"A Rose Is Still a Rose" is a song recorded by American singer Aretha Franklin. It was written and produced by singer Lauryn Hill for Franklin's album of the same name (1998). The song focused on a motherly figure giving advice to a younger woman who keeps getting into bad relationships. Throughout "A Rose Is Still a Rose", Franklin advises that in spite of everything and despite the woman's "scorned roses and thorn crowns," the woman is "still a rose". Elements of the song "What I Am" by Edie Brickell and the New Bohemians were sung throughout the song by Hill herself.
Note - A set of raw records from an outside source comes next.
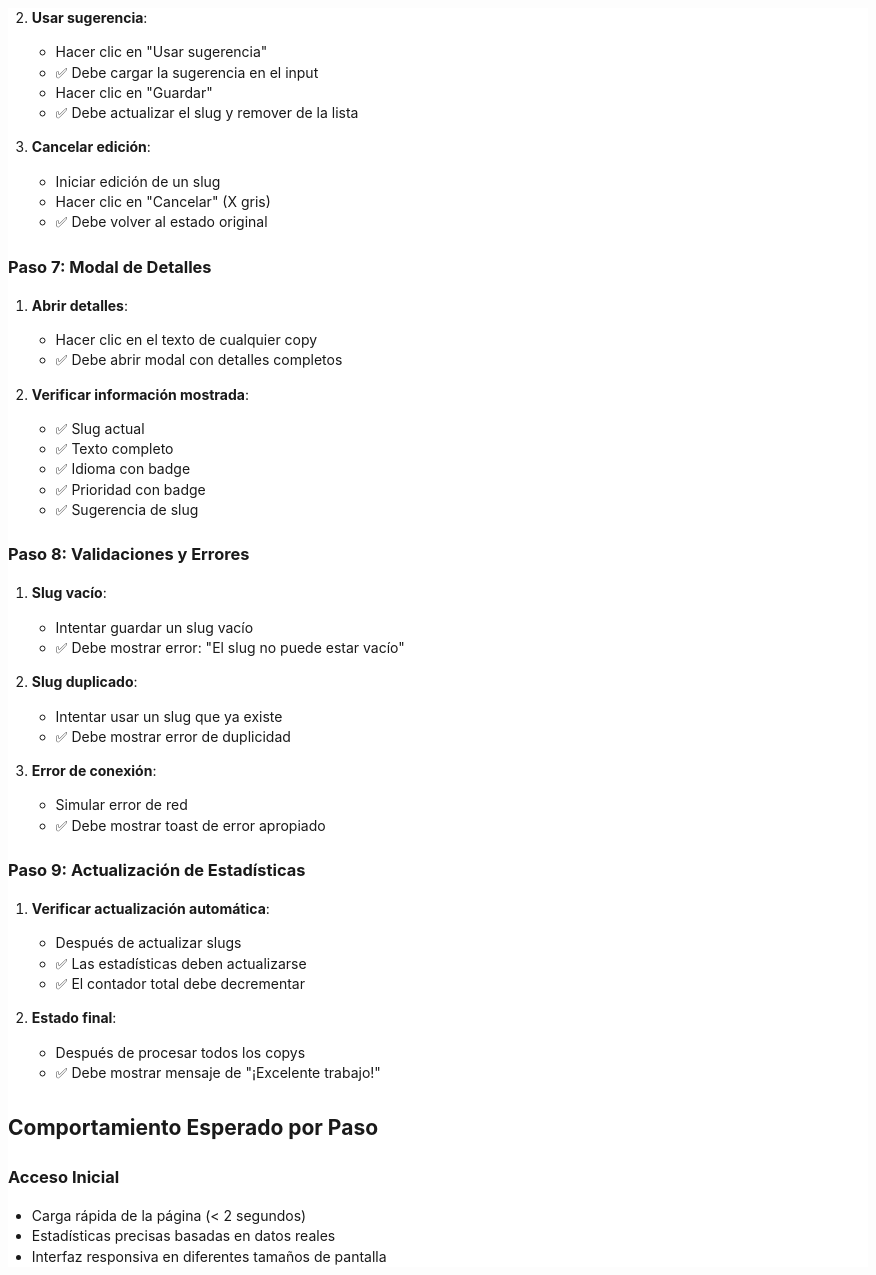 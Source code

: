 2. **Usar sugerencia**:
   - Hacer clic en "Usar sugerencia"
   - ✅ Debe cargar la sugerencia en el input
   - Hacer clic en "Guardar"
   - ✅ Debe actualizar el slug y remover de la lista

3. **Cancelar edición**:
   - Iniciar edición de un slug
   - Hacer clic en "Cancelar" (X gris)
   - ✅ Debe volver al estado original

### Paso 7: Modal de Detalles

1. **Abrir detalles**:
   - Hacer clic en el texto de cualquier copy
   - ✅ Debe abrir modal con detalles completos

2. **Verificar información mostrada**:
   - ✅ Slug actual
   - ✅ Texto completo
   - ✅ Idioma con badge
   - ✅ Prioridad con badge
   - ✅ Sugerencia de slug

### Paso 8: Validaciones y Errores

1. **Slug vacío**:
   - Intentar guardar un slug vacío
   - ✅ Debe mostrar error: "El slug no puede estar vacío"

2. **Slug duplicado**:
   - Intentar usar un slug que ya existe
   - ✅ Debe mostrar error de duplicidad

3. **Error de conexión**:
   - Simular error de red
   - ✅ Debe mostrar toast de error apropiado

### Paso 9: Actualización de Estadísticas

1. **Verificar actualización automática**:
   - Después de actualizar slugs
   - ✅ Las estadísticas deben actualizarse
   - ✅ El contador total debe decrementar

2. **Estado final**:
   - Después de procesar todos los copys
   - ✅ Debe mostrar mensaje de "¡Excelente trabajo!"

## Comportamiento Esperado por Paso

### Acceso Inicial
- Carga rápida de la página (< 2 segundos)
- Estadísticas precisas basadas en datos reales
- Interfaz responsiva en diferentes tamaños de pantalla
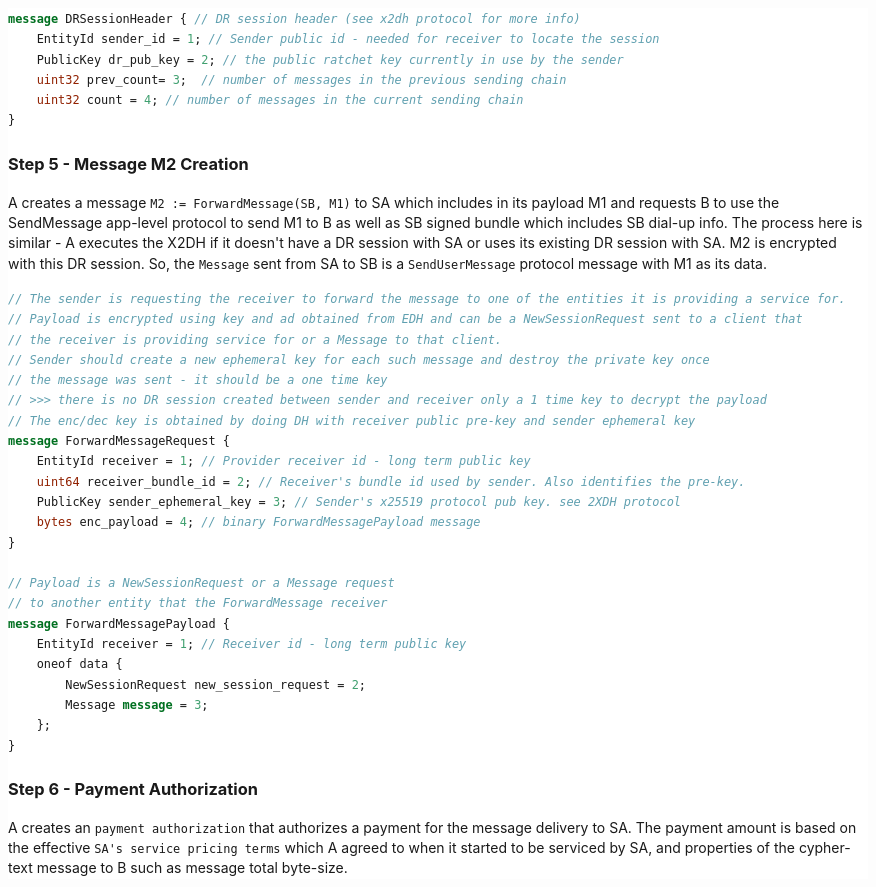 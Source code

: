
 ```protobuf
message DRSessionHeader { // DR session header (see x2dh protocol for more info)
    EntityId sender_id = 1; // Sender public id - needed for receiver to locate the session
    PublicKey dr_pub_key = 2; // the public ratchet key currently in use by the sender
    uint32 prev_count= 3;  // number of messages in the previous sending chain
    uint32 count = 4; // number of messages in the current sending chain
}
```

### Step 5 - Message M2 Creation

A creates a message `M2 := ForwardMessage(SB, M1)` to SA which includes in its payload M1 and requests B to use the SendMessage app-level protocol to send M1 to B as well as SB signed bundle which includes SB dial-up info. The process here is similar - A executes the X2DH if it doesn't have a DR session with SA or uses its existing DR session with SA. M2 is encrypted with this DR session. So, the `Message` sent from SA to SB is a `SendUserMessage` protocol message with M1 as its data.

```protobuf
// The sender is requesting the receiver to forward the message to one of the entities it is providing a service for.
// Payload is encrypted using key and ad obtained from EDH and can be a NewSessionRequest sent to a client that
// the receiver is providing service for or a Message to that client.
// Sender should create a new ephemeral key for each such message and destroy the private key once
// the message was sent - it should be a one time key
// >>> there is no DR session created between sender and receiver only a 1 time key to decrypt the payload
// The enc/dec key is obtained by doing DH with receiver public pre-key and sender ephemeral key
message ForwardMessageRequest {
    EntityId receiver = 1; // Provider receiver id - long term public key
    uint64 receiver_bundle_id = 2; // Receiver's bundle id used by sender. Also identifies the pre-key.
    PublicKey sender_ephemeral_key = 3; // Sender's x25519 protocol pub key. see 2XDH protocol
    bytes enc_payload = 4; // binary ForwardMessagePayload message
}

// Payload is a NewSessionRequest or a Message request
// to another entity that the ForwardMessage receiver
message ForwardMessagePayload {
    EntityId receiver = 1; // Receiver id - long term public key
    oneof data {
        NewSessionRequest new_session_request = 2;
        Message message = 3;
    };
}
```

### Step 6 - Payment Authorization

A creates an `payment authorization` that authorizes a payment for the message delivery to SA. The payment amount is  based on the effective `SA's service pricing terms` which A agreed to when it started to be serviced by SA, and properties of the cypher-text message to B such as message total byte-size.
Released as the album's lead single in 1998, the song became a surprise hit for Franklin, 40-plus years into her career, reaching number 26 on the Billboard Hot 100 and number-five on the Hot R&B/Hip-Hop Songs chart, while also reaching the UK top 40. "A Rose Is Still a Rose" remains one of Franklin's most played songs from her later years and was her last top 40 hit. The single received nominations for Best Female R&B Vocal Performance and Best R&B Song at the 41st Annual Grammy Awards.

Critical reception
Larry Flick from Billboard described the song as "a sleek, jeep-styled cruiser that matches her with Lauryn Hill of the Fugees," noting that "it's an absolutely electric union that results in Franklin's strongest, most instantly pop-viable single in eons. Hills dresses the track in fashionable shuffle-funk beats, a snaky bassline, and jiggly wah-wah guitars, leaving the legendary singer plenty of room to flex and vamp to maximum effect." He also added that "kids will dig the contemporary vibe of the track (and, it is hoped, use this single as a springboard into a deeper exploration of Franklin's plush catalog), while more mature listeners will bond with the sage, almost motherly tone of the lyrics. A li'l something for everyone." 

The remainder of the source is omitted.